### PROVIDED MATERIAL

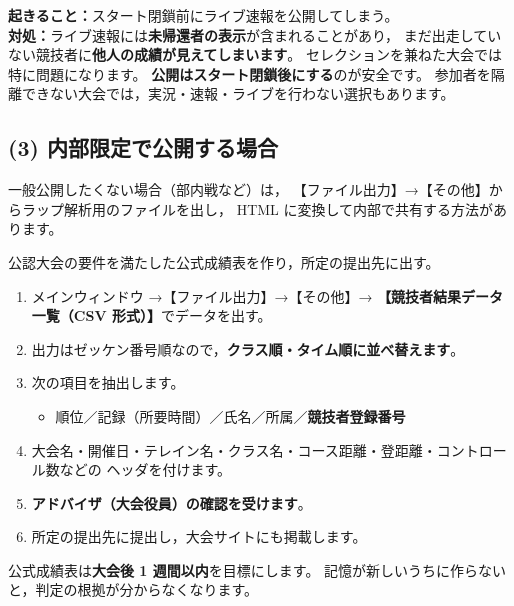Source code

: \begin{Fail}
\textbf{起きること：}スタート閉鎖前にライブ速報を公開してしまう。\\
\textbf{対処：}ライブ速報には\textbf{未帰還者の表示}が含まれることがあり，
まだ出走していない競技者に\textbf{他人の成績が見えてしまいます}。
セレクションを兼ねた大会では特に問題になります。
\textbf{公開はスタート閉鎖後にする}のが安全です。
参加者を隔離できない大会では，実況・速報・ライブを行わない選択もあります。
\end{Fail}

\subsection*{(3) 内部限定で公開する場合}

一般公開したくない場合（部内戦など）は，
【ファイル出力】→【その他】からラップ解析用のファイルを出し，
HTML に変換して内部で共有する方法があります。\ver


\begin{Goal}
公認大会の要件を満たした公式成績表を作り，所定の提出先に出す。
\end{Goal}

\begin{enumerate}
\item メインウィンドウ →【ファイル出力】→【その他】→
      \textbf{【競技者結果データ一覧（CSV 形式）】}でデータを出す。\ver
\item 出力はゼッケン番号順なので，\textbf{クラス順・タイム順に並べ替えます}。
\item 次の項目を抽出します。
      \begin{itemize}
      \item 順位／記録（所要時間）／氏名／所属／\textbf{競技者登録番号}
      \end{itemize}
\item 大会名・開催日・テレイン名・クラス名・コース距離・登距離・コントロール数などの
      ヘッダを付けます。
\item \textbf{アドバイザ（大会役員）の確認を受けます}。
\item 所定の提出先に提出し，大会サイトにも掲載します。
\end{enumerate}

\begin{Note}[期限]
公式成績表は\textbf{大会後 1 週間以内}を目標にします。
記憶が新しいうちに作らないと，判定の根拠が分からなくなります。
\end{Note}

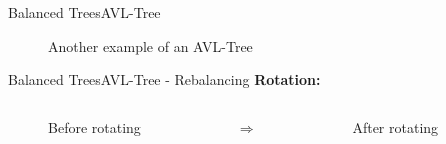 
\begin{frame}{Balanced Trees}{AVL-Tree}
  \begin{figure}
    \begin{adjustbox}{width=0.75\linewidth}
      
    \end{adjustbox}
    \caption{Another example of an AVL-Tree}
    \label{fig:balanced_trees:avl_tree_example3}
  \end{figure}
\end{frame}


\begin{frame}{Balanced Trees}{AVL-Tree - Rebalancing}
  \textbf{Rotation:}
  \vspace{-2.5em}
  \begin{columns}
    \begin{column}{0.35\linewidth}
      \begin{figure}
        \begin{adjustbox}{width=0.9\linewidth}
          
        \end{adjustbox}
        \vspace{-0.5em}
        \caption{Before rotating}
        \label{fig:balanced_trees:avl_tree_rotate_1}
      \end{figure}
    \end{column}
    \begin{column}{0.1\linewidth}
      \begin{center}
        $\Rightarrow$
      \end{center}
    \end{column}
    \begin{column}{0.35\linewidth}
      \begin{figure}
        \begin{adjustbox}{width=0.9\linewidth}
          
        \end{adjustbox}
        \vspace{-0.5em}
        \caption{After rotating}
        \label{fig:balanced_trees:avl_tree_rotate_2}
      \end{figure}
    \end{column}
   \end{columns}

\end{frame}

* * *

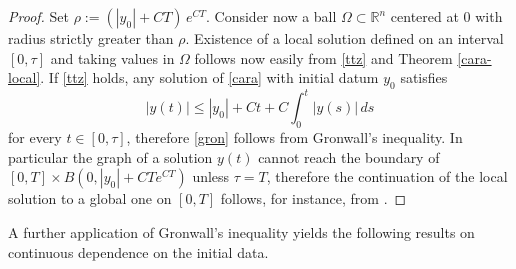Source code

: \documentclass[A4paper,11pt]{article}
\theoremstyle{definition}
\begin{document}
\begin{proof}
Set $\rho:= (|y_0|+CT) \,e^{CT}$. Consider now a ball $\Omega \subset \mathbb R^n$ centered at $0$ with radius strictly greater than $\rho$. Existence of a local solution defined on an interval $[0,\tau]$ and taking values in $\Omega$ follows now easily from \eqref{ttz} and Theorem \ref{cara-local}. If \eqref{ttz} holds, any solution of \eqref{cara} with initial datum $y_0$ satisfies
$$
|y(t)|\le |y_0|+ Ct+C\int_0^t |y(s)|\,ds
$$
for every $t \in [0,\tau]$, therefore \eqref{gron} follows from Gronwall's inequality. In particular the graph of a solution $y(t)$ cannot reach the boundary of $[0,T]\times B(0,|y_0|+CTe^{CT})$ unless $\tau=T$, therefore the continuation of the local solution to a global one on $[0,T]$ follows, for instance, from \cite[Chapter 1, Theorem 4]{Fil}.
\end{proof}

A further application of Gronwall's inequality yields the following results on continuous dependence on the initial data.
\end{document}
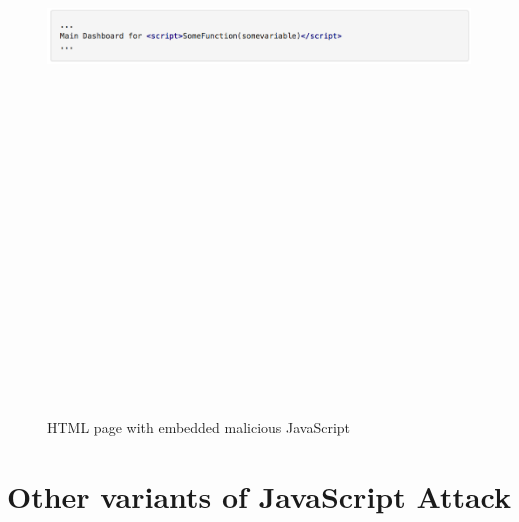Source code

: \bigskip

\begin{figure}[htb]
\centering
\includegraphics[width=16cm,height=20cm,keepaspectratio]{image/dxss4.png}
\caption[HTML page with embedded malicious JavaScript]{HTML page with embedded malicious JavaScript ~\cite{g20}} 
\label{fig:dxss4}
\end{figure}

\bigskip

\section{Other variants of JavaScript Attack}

### WORK INSTRUCTION
Whenever a line above contains "from", copy that line.

### EXERCISE SOLUTION
Set $\rho:= (|y_0|+CT) \,e^{CT}$. Consider now a ball $\Omega \subset \mathbb R^n$ centered at $0$ with radius strictly greater than $\rho$. Existence of a local solution defined on an interval $[0,\tau]$ and taking values in $\Omega$ follows now easily from \eqref{ttz} and Theorem \ref{cara-local}. If \eqref{ttz} holds, any solution of \eqref{cara} with initial datum $y_0$ satisfies
for every $t \in [0,\tau]$, therefore \eqref{gron} follows from Gronwall's inequality. In particular the graph of a solution $y(t)$ cannot reach the boundary of $[0,T]\times B(0,|y_0|+CTe^{CT})$ unless $\tau=T$, therefore the continuation of the local solution to a global one on $[0,T]$ follows, for instance, from \cite[Chapter 1, Theorem 4]{Fil}.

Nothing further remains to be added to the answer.